Fifth, Reagan probably would have fewer delusions about past policies. Having backed the Mujahedeen against the Soviet Union, he almost certainly would not have devoted American lives and money in a forlorn attempt to create a new liberal and centralized Afghanistan. Reagan certainly would have recognized that Iraq had turned into a disaster. As a fervent advocate of freedom, he likely would not have been surprised that local insurgents were willing to resist the world’s most powerful nation.
And while he would not have been impressed by the competence of President Barack Obama’s foreign policy team—who could be?—Reagan would realize that it was President George W. Bush who really squandered the Reagan legacy. Only when Bush shifted course, rejecting the unreflexive hawkishness of Richard Cheney and others, did he finally start exhibiting the sort of nuance which highlighted Reagan’s policies. That is a characteristic completely lacking in the current “bomb ‘em, invade ‘em, occupy ‘em” GOP crowd, other than Senator Rand Paul and, surprisingly, Donald Trump.
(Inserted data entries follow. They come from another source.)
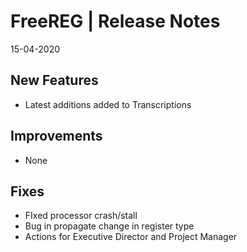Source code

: __FreeREG | Release Notes__
  =======================
  15-04-2020

  __New Features__
  ----------------

  * Latest additions added to Transcriptions


  __Improvements__
  ----------------

  * None


  __Fixes__
  ---------

  * FIxed processor crash/stall
  * Bug in propagate change in register type
  * Actions for Executive Director and Project Manager


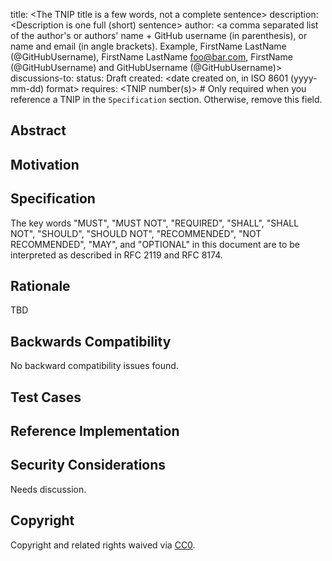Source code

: title: <The TNIP title is a few words, not a complete sentence>
description: <Description is one full (short) sentence>
author: <a comma separated list of the author's or authors' name + GitHub username (in parenthesis), or name and email (in angle brackets).  Example, FirstName LastName (@GitHubUsername), FirstName LastName <foo@bar.com>, FirstName (@GitHubUsername) and GitHubUsername (@GitHubUsername)>
discussions-to: <URL>
status: Draft
created: <date created on, in ISO 8601 (yyyy-mm-dd) format>
requires: <TNIP number(s)> # Only required when you reference a TNIP in the `Specification` section. Otherwise, remove this field.

<!--
  READ TNIP GUIDELINES (https://tnips.telcoin.org/TNIPS) BEFORE USING THIS TEMPLATE!

  This is the suggested template for new TNIPs. After you have filled in the requisite fields, please delete these comments.

  Note that a TNIP number will be assigned by an editor. When opening a pull request to submit your TNIP, please use an abbreviated title in the filename, `eip-draft_title_abbrev.md`.

  The title should be 44 characters or less. It should not repeat the TNIP number in title, irrespective of the category.

  TODO: Remove this comment before submitting
-->

## Abstract

<!--
  The  Abstract is a multi-sentence (short paragraph) technical summary. This should be a very terse and human-readable version of the specification section. Someone should be able to read the abstract and get the gist of what this specification does.

  TODO: Remove this comment before submitting
-->

## Motivation

<!--
  The Motivation section is critical for TNIPs that want to change the Telcoin Network protocol. It should clearly explain why the existing protocol specification is inadequate to address the problem that the TNIP solves. This section may be brief if the motivation is evident.

  With a few exceptions, external links are not allowed. If you feel that a particular resource would demonstrate a compelling case for your TNIP, then save it as a printer-friendly PDF, put it in the assets folder, and link to that copy.

  TODO: Remove this comment before submitting
-->

## Specification

<!--
  The Specification section should describe the syntax and semantics of any new feature. The specification should be detailed.

  It is recommended to follow RFC 2119 and RFC 8170. Do not remove the key word definitions if RFC 2119 and RFC 8170 are followed.

  TODO: Remove this comment before submitting
-->

The key words "MUST", "MUST NOT", "REQUIRED", "SHALL", "SHALL NOT", "SHOULD", "SHOULD NOT", "RECOMMENDED", "NOT RECOMMENDED", "MAY", and "OPTIONAL" in this document are to be interpreted as described in RFC 2119 and RFC 8174.

## Rationale

<!--
  The rationale fleshes out the specification by describing what motivated the design and why particular design decisions were made. It should describe alternate designs that were considered and related work, e.g. how the feature is supported in other protocols. The rationale should discuss important objections or concerns raised during discussion around the TNIP.

  The current placeholder is acceptable for a draft.

  TODO: Remove this comment before submitting
-->

TBD

## Backwards Compatibility

<!--

  This section is optional.

  All TNIPs that introduce backwards incompatibilities must include a section describing these incompatibilities and their consequences. The TNIP must explain how the author proposes to deal with these incompatibilities. This section may be omitted if the proposal does not introduce any backwards incompatibilities, but this section must be included if backward incompatibilities exist.

  The current placeholder is acceptable for a draft.

  TODO: Remove this comment before submitting
-->

No backward compatibility issues found.

## Test Cases

<!--
  The Test Cases section is mandatory for TNIPs. Tests should either be inlined in the TNIP as data (such as input/expected output pairs) or listed as test cases with outcomes.
  If the test suite is too large to reasonably be included inline, then consider adding it as one or more files in `../assets/tnip-####/`. External links are not allowed.

  TODO: Remove this comment before submitting
-->

## Reference Implementation

<!--
  This section is optional.

  The Reference Implementation section should include a minimal implementation that assists in understanding or implementing this specification. It should not include project build files. The reference implementation is not a replacement for the Specification section, and the proposal should still be understandable without it.
  If the reference implementation is too large to reasonably be included inline, then consider adding it as one or more files in `../assets/tnip-####/`. External links are not allowed.

  TODO: Remove this comment before submitting
-->

## Security Considerations

<!--
  All TNIPs must contain a section that discusses the security implications/considerations relevant to the proposed change. Include information that might be important for security discussions, surfaces risks and can be used throughout the life cycle of the proposal. For example, include security-relevant design decisions, concerns, important discussions, implementation-specific guidance and pitfalls, an outline of threats and risks and how they are being addressed. TNIP submissions missing the "Security Considerations" section will be rejected. A TNIP cannot proceed to status "Final" without a Security Considerations discussion deemed sufficient by the reviewers.

  The current placeholder is acceptable for a draft.

  TODO: Remove this comment before submitting
-->

Needs discussion.

## Copyright

Copyright and related rights waived via [CC0](../LICENSE.md).
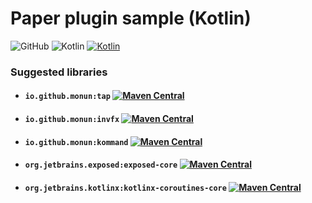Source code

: # Paper plugin sample (Kotlin)

![GitHub](https://img.shields.io/github/license/monun/paper-sample)
![Kotlin](https://img.shields.io/badge/java-16.0.1-yellow.svg?logo=java)
[![Kotlin](https://img.shields.io/badge/kotlin-1.5.21-blue.svg?logo=kotlin)](http://kotlinlang.org)

### Suggested libraries
* #### `io.github.monun:tap` [![Maven Central](https://img.shields.io/maven-central/v/io.github.monun/tap)](https://search.maven.org/artifact/io.github.monun/tap/)
* #### `io.github.monun:invfx` [![Maven Central](https://img.shields.io/maven-central/v/io.github.monun/invfx)](https://search.maven.org/artifact/io.github.monun/invfx/)
* #### `io.github.monun:kommand` [![Maven Central](https://img.shields.io/maven-central/v/io.github.monun/kommand)](https://search.maven.org/artifact/io.github.monun/kommand/)
* #### `org.jetbrains.exposed:exposed-core` [![Maven Central](https://img.shields.io/maven-central/v/org.jetbrains.exposed/exposed-core)](https://search.maven.org/artifact/org.jetbrains.exposed/exposed-core/)
* #### `org.jetbrains.kotlinx:kotlinx-coroutines-core` [![Maven Central](https://img.shields.io/maven-central/v/org.jetbrains.kotlinx/kotlinx-coroutines-core)](https://search.maven.org/artifact/org.jetbrains.kotlinx/kotlinx-coroutines-core/)
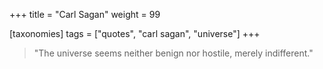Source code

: +++
title = "Carl Sagan"
weight = 99

[taxonomies]
tags = ["quotes", "carl sagan", "universe"]
+++

> "The universe seems neither benign nor hostile, merely indifferent."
Ronald Reagan lived in a different time, so it isn’t easy to superimpose him on today’s Republican presidential race. But he almost certainly would not be advocating what leading conservatives now claim to be a Reaganesque policy. His competitors would be denouncing him as a wimpy appeaser, a naïf enthused with negotiation, a president far too reluctant to use America’s “superb military,” as Madeleine Albright charged of Colin Powell. The bloggers, columnists, talk‐radio hosts and Fox News would be piling on. And come the first primaries he’d likely end up as political road kill.
As Republicans correctly imagine, there is much we can learn from Ronald Reagan today. But most of the GOP presidential candidates wouldn’t like the lessons. Despite their pretensions, those who most claim to represent Reagan’s legacy are least like him.